Such is what happened that I was caught by surprise when I emerged out of my
room, for a dinner BREAK from chatting. Hehe! Christmas is 2 months away nalang
pala.

  This year,
christmas will be bittersweet. Our family has probably come to that point where
our lives are no longer ours only to share with. As much as I anticipate my
sister coming home from New York,
I dread the idea of my achie spending her last christmas with us. That is
probably why this year, holiday will be where it should have been spent a long
time ago – here at home.

  I realized
that I must have a bad separation anxiety problem – almost just like a kid,
wanting to be happy and smiling always and spending these happy moments with
the people they care very much for. I have been under Pavlovian conditioning
far long that I find missing people even before they’re gone. I dread the idea
of my patients dying even if they have a good year to live still. I absorb negative feelings even before they
happen. I am a hopeless idealist, in other words. A happy sponge as I would
call it. Others’ happiness fills my happy sponge – and turns me into a happy
little kid.

  I am
excited to bring home a baby – dog - soon (still looking for the perfect one
though). It will probably be my best christmas gift ever, not because it’s cute
or what but probably because it can fill the gap that my sisters would probably
leave when they’re gone. I think I’m still stuck in my own warp zone to figure
out how to live my own life as well. Medicine, having just taken away a good
chunk of my life, and quality time with my family, is finally taking its toll
on my happy little spirit, that I find myself resisting the urge to want to
regret it. The life of doctors are just…how should I put it….self sacrificing
that it is beyond me. I salute every doctor there is in this planet.

  My life is
a bunch of twisted ironies. It is my favorite thing to say to sum up the person
that is ME. But whatever comes after this Christmas, is something I would have
to deal. For now, my Christmas would definitely be better than my last year’s.

 

October 23rd, 2007 at 7:23 pm


2 Responses to “Christmas Karols”
  1. 1
      Mark says:

    “The life of doctors are just…how should I put it….self sacrificing that it is beyond me. I salute every doctor there is in this planet.”

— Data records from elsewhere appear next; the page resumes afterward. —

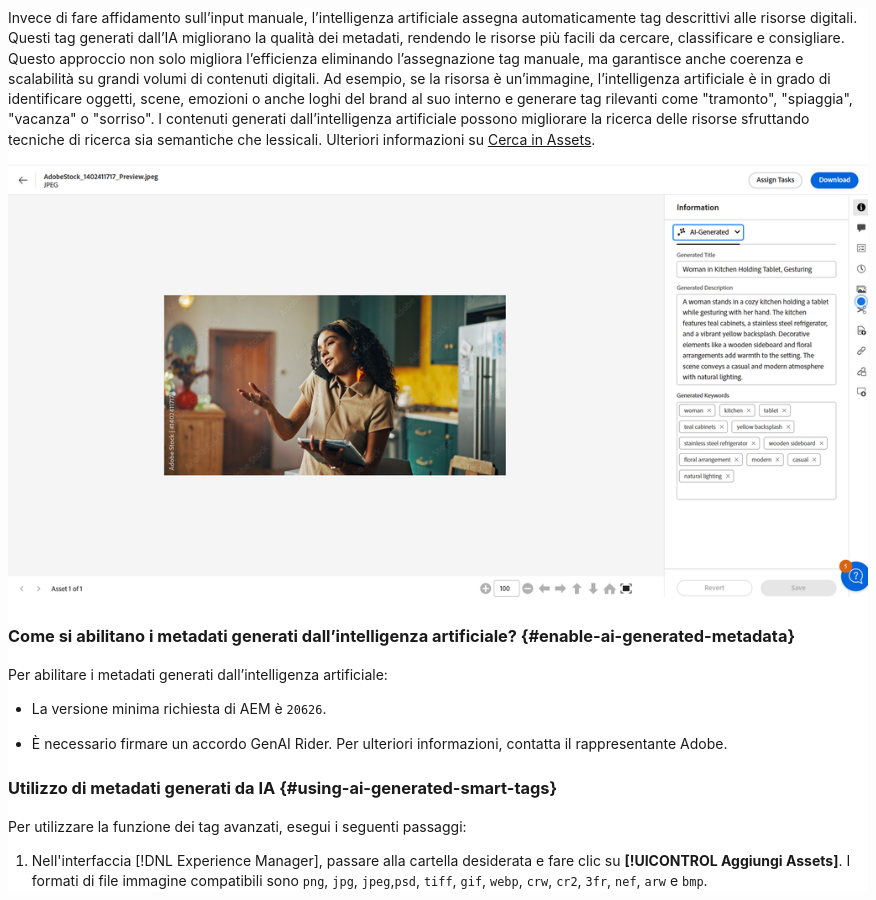 Invece di fare affidamento sull’input manuale, l’intelligenza artificiale assegna automaticamente tag descrittivi alle risorse digitali. Questi tag generati dall’IA migliorano la qualità dei metadati, rendendo le risorse più facili da cercare, classificare e consigliare. Questo approccio non solo migliora l’efficienza eliminando l’assegnazione tag manuale, ma garantisce anche coerenza e scalabilità su grandi volumi di contenuti digitali. Ad esempio, se la risorsa è un’immagine, l’intelligenza artificiale è in grado di identificare oggetti, scene, emozioni o anche loghi del brand al suo interno e generare tag rilevanti come &quot;tramonto&quot;, &quot;spiaggia&quot;, &quot;vacanza&quot; o &quot;sorriso&quot;. I contenuti generati dall’intelligenza artificiale possono migliorare la ricerca delle risorse sfruttando tecniche di ricerca sia semantiche che lessicali. Ulteriori informazioni su [Cerca in Assets](search-assets-view.md). 

![Metadati generati da IA](/help/assets/assets/enhanced-smart-tags.png)

### Come si abilitano i metadati generati dall’intelligenza artificiale? {#enable-ai-generated-metadata}

Per abilitare i metadati generati dall’intelligenza artificiale:

* La versione minima richiesta di AEM è `20626`.

* È necessario firmare un accordo GenAI Rider. Per ulteriori informazioni, contatta il rappresentante Adobe.


### Utilizzo di metadati generati da IA {#using-ai-generated-smart-tags}



Per utilizzare la funzione dei tag avanzati, esegui i seguenti passaggi:

1. Nell&#39;interfaccia [!DNL Experience Manager], passare alla cartella desiderata e fare clic su **[!UICONTROL Aggiungi Assets]**.  I formati di file immagine compatibili sono `png`, `jpg`, `jpeg`,`psd`, `tiff`, `gif`, `webp`, `crw`, `cr2`, `3fr`, `nef`, `arw` e `bmp`.
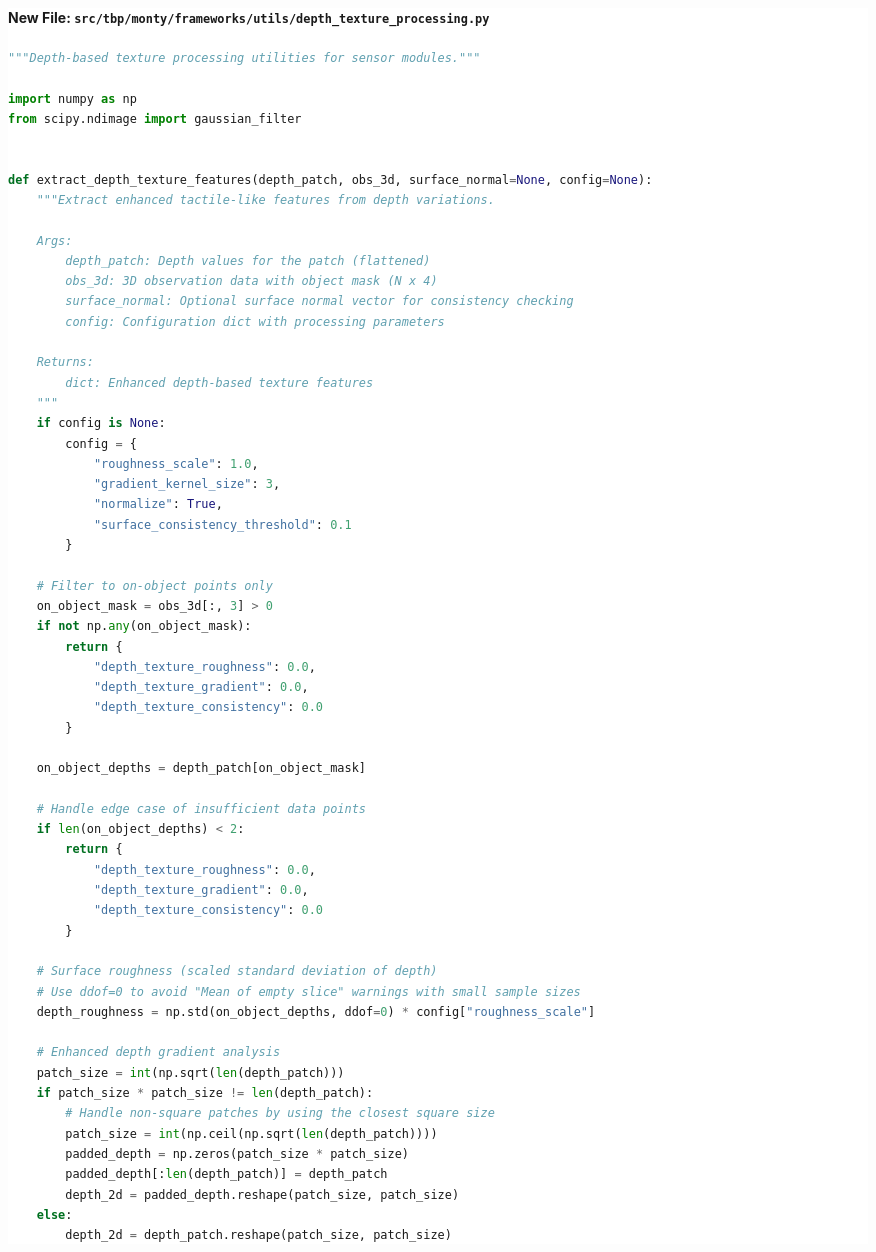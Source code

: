 #### New File: `src/tbp/monty/frameworks/utils/depth_texture_processing.py`

```python
"""Depth-based texture processing utilities for sensor modules."""

import numpy as np
from scipy.ndimage import gaussian_filter


def extract_depth_texture_features(depth_patch, obs_3d, surface_normal=None, config=None):
    """Extract enhanced tactile-like features from depth variations.

    Args:
        depth_patch: Depth values for the patch (flattened)
        obs_3d: 3D observation data with object mask (N x 4)
        surface_normal: Optional surface normal vector for consistency checking
        config: Configuration dict with processing parameters

    Returns:
        dict: Enhanced depth-based texture features
    """
    if config is None:
        config = {
            "roughness_scale": 1.0,
            "gradient_kernel_size": 3,
            "normalize": True,
            "surface_consistency_threshold": 0.1
        }

    # Filter to on-object points only
    on_object_mask = obs_3d[:, 3] > 0
    if not np.any(on_object_mask):
        return {
            "depth_texture_roughness": 0.0,
            "depth_texture_gradient": 0.0,
            "depth_texture_consistency": 0.0
        }

    on_object_depths = depth_patch[on_object_mask]

    # Handle edge case of insufficient data points
    if len(on_object_depths) < 2:
        return {
            "depth_texture_roughness": 0.0,
            "depth_texture_gradient": 0.0,
            "depth_texture_consistency": 0.0
        }

    # Surface roughness (scaled standard deviation of depth)
    # Use ddof=0 to avoid "Mean of empty slice" warnings with small sample sizes
    depth_roughness = np.std(on_object_depths, ddof=0) * config["roughness_scale"]

    # Enhanced depth gradient analysis
    patch_size = int(np.sqrt(len(depth_patch)))
    if patch_size * patch_size != len(depth_patch):
        # Handle non-square patches by using the closest square size
        patch_size = int(np.ceil(np.sqrt(len(depth_patch))))
        padded_depth = np.zeros(patch_size * patch_size)
        padded_depth[:len(depth_patch)] = depth_patch
        depth_2d = padded_depth.reshape(patch_size, patch_size)
    else:
        depth_2d = depth_patch.reshape(patch_size, patch_size)

```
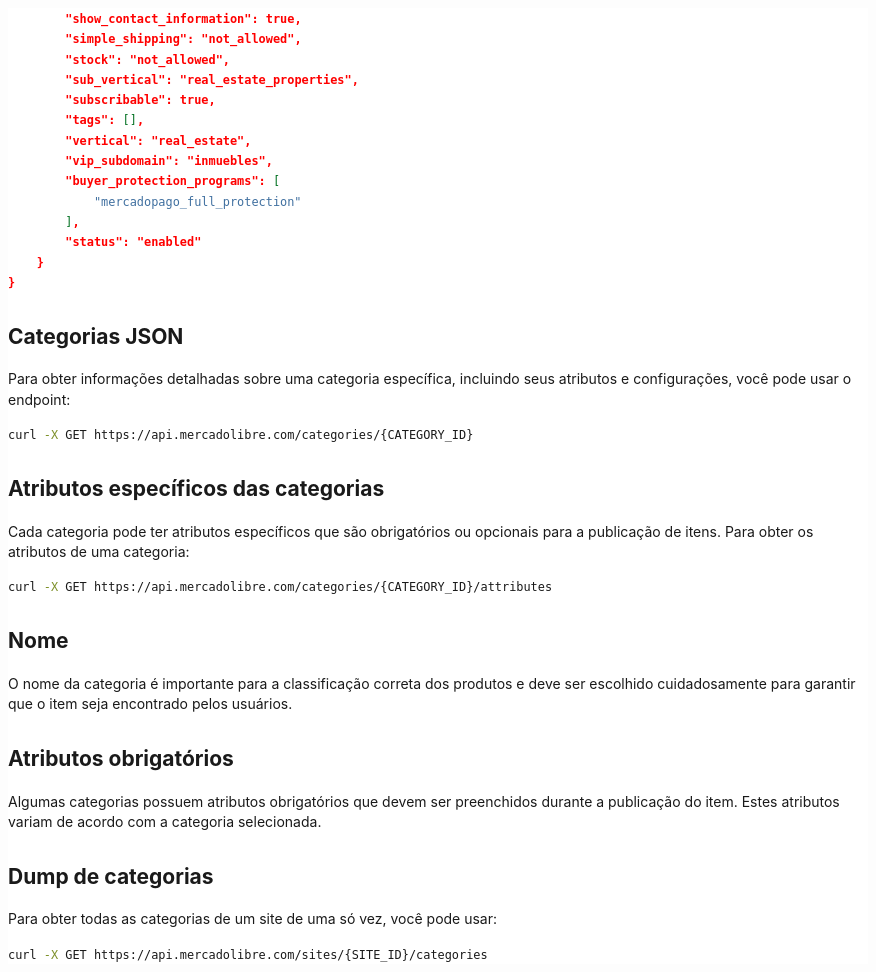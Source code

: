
 ```json
        "show_contact_information": true,
        "simple_shipping": "not_allowed",
        "stock": "not_allowed",
        "sub_vertical": "real_estate_properties",
        "subscribable": true,
        "tags": [],
        "vertical": "real_estate",
        "vip_subdomain": "inmuebles",
        "buyer_protection_programs": [
            "mercadopago_full_protection"
        ],
        "status": "enabled"
    }
}
```

## Categorias JSON

Para obter informações detalhadas sobre uma categoria específica, incluindo seus atributos e configurações, você pode usar o endpoint:

```bash
curl -X GET https://api.mercadolibre.com/categories/{CATEGORY_ID}
```

## Atributos específicos das categorias

Cada categoria pode ter atributos específicos que são obrigatórios ou opcionais para a publicação de itens. Para obter os atributos de uma categoria:

```bash
curl -X GET https://api.mercadolibre.com/categories/{CATEGORY_ID}/attributes
```

## Nome

O nome da categoria é importante para a classificação correta dos produtos e deve ser escolhido cuidadosamente para garantir que o item seja encontrado pelos usuários.

## Atributos obrigatórios

Algumas categorias possuem atributos obrigatórios que devem ser preenchidos durante a publicação do item. Estes atributos variam de acordo com a categoria selecionada.

## Dump de categorias

Para obter todas as categorias de um site de uma só vez, você pode usar:

```bash
curl -X GET https://api.mercadolibre.com/sites/{SITE_ID}/categories
```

    You know, next to soldiers at war, I don’t know if there’s a more self-sacrificing vocation. Too bad 50% of us have to make up for it by being assholes!

  2. 2
      Karol says:

    I must admit that i had been an asshole not once when i’m at the brink of going mad from crazily toxic duties hehe! But generally, i think i have been a good girl. Naks! Blockmates bawal magreact! masisira image ko! hahaha! I’m so glad you feel the same way manggy. I felt that i was so self sacrificing i think i’m ready to be canonized anytime haha! Thank you so much for always dropping comment on my blog. I will move my blog soon though para malapit sa blog mo haha! Thankie so much.